From the material below, work out how many lines contain "fichier" and answer with the number only.
"""
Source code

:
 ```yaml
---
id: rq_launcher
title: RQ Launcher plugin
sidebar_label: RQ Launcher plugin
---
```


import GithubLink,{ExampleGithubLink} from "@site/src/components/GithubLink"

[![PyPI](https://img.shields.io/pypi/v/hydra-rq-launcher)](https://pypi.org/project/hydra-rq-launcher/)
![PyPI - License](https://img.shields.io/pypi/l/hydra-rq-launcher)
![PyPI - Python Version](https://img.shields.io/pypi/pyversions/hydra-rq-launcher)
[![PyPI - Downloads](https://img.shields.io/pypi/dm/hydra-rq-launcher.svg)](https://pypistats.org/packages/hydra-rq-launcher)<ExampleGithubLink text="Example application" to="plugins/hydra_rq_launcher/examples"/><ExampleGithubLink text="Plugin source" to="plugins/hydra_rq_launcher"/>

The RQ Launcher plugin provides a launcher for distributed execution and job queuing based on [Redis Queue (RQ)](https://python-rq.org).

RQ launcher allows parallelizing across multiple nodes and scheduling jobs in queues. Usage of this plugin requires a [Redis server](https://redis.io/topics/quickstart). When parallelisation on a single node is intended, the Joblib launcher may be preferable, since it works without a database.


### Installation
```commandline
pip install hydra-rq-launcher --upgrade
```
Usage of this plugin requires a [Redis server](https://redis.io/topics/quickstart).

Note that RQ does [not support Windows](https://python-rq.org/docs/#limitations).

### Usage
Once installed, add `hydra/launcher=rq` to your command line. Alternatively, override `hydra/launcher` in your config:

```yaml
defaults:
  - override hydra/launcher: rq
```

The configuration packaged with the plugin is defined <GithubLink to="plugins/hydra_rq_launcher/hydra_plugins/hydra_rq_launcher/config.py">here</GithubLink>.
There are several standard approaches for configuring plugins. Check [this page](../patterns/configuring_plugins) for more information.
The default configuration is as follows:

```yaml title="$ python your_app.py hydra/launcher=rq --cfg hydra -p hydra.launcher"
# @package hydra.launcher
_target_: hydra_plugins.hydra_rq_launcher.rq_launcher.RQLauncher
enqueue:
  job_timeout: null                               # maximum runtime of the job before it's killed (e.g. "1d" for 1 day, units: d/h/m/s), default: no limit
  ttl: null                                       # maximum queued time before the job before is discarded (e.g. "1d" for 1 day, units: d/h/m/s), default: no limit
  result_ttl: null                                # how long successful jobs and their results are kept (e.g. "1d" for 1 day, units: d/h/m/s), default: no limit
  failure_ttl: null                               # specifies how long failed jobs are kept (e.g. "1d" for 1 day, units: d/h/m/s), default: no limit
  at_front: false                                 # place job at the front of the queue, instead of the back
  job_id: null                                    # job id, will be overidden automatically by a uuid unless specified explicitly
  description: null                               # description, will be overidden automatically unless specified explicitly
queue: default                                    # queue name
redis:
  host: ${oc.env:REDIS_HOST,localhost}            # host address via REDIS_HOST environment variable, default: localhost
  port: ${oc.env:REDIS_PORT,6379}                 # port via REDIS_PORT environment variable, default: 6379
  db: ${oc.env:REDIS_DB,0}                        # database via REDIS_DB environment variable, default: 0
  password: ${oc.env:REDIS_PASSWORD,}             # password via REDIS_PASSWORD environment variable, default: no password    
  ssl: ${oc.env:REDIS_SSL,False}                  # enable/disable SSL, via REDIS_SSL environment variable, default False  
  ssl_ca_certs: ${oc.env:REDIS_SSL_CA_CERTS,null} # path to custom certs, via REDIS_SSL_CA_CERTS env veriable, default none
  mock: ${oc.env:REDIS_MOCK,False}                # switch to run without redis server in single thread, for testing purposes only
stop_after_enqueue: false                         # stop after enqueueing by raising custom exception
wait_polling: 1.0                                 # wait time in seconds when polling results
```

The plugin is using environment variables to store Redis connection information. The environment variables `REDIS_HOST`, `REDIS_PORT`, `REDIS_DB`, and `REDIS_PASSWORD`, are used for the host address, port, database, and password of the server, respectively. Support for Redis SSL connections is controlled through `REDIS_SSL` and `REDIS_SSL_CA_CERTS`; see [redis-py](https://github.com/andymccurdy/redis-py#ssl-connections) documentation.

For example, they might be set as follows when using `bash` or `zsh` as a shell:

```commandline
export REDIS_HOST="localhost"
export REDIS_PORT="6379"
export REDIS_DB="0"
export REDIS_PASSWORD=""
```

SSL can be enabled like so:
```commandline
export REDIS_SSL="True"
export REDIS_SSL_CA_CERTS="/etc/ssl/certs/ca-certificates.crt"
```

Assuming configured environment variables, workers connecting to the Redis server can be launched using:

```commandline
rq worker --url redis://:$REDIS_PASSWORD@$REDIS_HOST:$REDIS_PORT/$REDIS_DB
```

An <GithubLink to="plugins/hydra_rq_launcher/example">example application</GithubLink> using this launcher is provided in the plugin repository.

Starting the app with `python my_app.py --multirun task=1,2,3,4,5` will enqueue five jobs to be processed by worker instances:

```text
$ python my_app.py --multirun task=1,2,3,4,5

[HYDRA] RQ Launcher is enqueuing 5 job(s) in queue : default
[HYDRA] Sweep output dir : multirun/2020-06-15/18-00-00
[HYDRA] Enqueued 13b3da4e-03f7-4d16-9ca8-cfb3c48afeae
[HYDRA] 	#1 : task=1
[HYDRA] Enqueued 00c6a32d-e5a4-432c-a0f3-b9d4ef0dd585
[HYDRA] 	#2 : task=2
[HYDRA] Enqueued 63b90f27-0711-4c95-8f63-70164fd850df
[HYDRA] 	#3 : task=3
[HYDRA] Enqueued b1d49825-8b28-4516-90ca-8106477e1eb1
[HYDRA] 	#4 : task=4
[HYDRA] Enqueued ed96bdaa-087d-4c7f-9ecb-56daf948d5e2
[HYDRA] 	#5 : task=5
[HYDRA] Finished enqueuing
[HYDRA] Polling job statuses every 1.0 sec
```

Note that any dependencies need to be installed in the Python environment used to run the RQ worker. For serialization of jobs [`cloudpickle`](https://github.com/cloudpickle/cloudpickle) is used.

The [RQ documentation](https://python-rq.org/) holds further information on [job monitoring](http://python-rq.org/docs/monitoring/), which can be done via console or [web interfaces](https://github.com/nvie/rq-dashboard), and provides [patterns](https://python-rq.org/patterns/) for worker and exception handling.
"""
"""
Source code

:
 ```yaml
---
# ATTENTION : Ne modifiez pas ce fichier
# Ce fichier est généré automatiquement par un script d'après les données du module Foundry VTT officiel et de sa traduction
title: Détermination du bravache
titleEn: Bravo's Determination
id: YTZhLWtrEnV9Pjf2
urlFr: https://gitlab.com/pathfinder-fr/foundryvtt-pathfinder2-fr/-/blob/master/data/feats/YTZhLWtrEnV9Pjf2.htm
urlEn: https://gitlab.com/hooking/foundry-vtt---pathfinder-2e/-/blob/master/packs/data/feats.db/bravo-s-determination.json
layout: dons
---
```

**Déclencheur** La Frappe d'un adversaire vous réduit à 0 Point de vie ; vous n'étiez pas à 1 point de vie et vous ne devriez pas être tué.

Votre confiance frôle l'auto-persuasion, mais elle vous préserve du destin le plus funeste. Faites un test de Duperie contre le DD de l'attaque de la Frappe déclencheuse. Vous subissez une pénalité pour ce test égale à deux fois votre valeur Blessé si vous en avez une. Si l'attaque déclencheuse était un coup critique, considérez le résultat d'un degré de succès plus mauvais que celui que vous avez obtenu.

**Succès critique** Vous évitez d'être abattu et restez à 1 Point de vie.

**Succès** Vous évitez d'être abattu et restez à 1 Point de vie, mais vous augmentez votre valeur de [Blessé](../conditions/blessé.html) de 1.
"""
"""
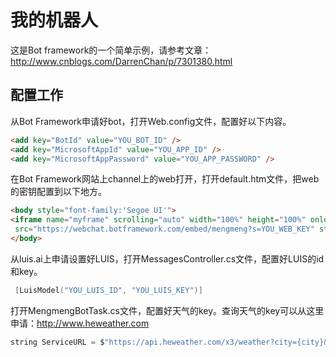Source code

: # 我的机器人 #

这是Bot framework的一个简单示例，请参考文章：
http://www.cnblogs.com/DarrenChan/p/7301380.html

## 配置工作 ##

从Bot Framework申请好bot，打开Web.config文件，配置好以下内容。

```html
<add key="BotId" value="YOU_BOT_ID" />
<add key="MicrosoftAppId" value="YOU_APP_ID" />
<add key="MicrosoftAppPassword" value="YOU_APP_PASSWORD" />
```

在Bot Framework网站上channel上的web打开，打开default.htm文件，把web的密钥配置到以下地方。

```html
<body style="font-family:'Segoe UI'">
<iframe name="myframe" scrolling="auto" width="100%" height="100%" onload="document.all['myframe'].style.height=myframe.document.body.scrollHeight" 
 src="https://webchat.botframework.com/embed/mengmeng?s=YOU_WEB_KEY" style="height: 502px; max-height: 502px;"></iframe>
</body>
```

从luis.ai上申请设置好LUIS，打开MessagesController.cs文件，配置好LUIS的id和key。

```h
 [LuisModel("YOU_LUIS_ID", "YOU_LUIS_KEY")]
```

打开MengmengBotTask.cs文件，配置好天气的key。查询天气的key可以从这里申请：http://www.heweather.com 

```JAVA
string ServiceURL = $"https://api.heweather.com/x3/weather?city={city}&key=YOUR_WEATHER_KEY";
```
"""
REPLY: 2